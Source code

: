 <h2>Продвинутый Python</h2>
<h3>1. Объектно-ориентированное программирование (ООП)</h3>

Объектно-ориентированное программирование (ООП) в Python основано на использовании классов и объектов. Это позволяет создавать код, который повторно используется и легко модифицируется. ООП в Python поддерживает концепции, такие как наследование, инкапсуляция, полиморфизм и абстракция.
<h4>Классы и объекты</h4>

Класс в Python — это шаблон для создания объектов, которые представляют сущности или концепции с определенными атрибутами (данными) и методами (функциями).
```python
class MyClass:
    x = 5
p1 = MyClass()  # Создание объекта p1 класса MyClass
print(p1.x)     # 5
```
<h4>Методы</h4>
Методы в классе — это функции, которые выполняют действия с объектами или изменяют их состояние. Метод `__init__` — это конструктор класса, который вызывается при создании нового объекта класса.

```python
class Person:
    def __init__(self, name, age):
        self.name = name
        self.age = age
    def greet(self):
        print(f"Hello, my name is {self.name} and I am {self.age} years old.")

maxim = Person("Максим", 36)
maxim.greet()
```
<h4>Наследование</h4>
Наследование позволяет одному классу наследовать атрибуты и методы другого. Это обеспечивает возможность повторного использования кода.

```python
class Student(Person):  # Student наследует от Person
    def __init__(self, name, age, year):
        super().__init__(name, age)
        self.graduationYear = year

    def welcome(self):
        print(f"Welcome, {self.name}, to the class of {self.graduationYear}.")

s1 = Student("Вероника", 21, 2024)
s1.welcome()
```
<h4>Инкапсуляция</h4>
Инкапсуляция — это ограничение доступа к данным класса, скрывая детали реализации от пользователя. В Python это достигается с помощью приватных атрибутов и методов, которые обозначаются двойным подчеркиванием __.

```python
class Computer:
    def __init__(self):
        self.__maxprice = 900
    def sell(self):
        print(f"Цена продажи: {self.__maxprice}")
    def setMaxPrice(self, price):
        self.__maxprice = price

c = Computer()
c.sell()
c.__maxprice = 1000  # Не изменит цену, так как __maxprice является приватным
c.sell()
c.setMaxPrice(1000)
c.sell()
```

============

--- Directions for this task ---
Select every line in the records above that contains the word "объекта".

--- Output for this task ---
p1 = MyClass()  # Создание объекта p1 класса MyClass
Методы в классе — это функции, которые выполняют действия с объектами или изменяют их состояние. Метод `__init__` — это конструктор класса, который вызывается при создании нового объекта класса.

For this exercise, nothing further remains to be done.